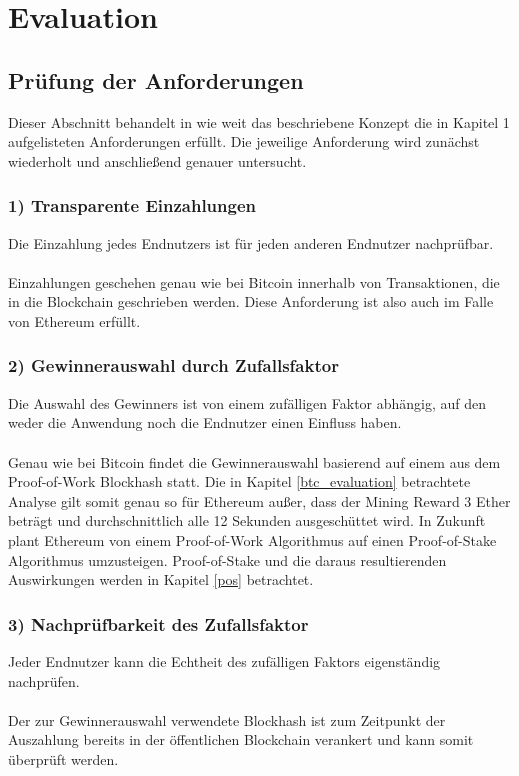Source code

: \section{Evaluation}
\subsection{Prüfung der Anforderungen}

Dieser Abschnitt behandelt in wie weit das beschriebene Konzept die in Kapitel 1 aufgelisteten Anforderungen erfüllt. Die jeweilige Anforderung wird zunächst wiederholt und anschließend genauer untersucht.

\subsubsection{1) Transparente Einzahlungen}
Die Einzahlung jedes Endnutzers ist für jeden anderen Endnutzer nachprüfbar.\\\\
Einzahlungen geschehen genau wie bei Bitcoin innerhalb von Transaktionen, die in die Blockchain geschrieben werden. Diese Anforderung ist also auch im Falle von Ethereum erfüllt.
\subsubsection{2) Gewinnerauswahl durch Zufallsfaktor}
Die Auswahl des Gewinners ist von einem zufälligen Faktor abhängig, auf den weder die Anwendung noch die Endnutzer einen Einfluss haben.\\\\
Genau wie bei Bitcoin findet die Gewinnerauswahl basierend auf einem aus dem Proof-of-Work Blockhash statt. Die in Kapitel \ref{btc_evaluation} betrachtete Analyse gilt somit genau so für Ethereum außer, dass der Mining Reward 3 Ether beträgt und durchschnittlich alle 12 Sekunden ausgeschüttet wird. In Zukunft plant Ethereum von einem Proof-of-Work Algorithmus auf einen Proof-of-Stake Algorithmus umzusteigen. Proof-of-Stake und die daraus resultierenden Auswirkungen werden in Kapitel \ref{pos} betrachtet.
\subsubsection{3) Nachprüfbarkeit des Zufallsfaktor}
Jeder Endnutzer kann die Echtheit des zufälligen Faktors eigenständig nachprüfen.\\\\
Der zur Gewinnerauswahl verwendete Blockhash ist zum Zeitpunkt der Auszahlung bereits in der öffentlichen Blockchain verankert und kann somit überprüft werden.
==============================
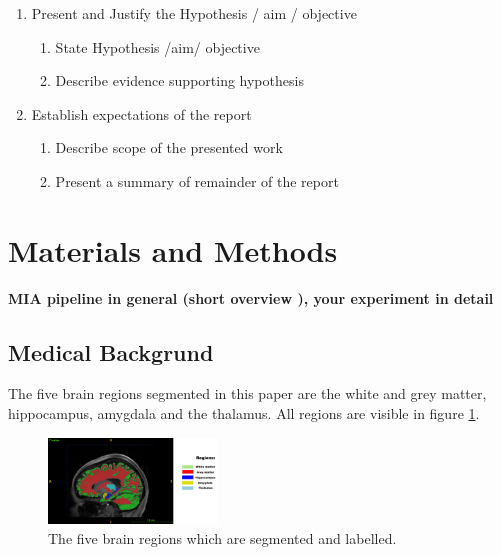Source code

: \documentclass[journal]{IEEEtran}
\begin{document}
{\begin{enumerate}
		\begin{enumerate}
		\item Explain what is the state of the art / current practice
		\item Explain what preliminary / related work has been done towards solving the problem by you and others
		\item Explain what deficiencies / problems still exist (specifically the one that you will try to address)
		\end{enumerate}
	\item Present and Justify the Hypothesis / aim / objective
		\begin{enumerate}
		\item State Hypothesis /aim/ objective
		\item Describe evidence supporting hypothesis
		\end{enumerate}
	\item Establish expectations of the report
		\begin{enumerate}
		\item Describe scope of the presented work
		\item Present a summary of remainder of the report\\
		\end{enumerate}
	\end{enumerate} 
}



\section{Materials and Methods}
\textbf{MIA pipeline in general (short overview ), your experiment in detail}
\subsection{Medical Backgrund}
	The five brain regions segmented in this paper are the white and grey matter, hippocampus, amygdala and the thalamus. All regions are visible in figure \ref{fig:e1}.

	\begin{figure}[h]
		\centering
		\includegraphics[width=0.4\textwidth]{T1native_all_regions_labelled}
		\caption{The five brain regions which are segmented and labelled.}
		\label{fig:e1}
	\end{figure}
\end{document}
==============================
**EXERCISE AIM**:
Find the lines in the records above that hold the word "what", and give only how many there are.

**EXERCISE RESULT**:
3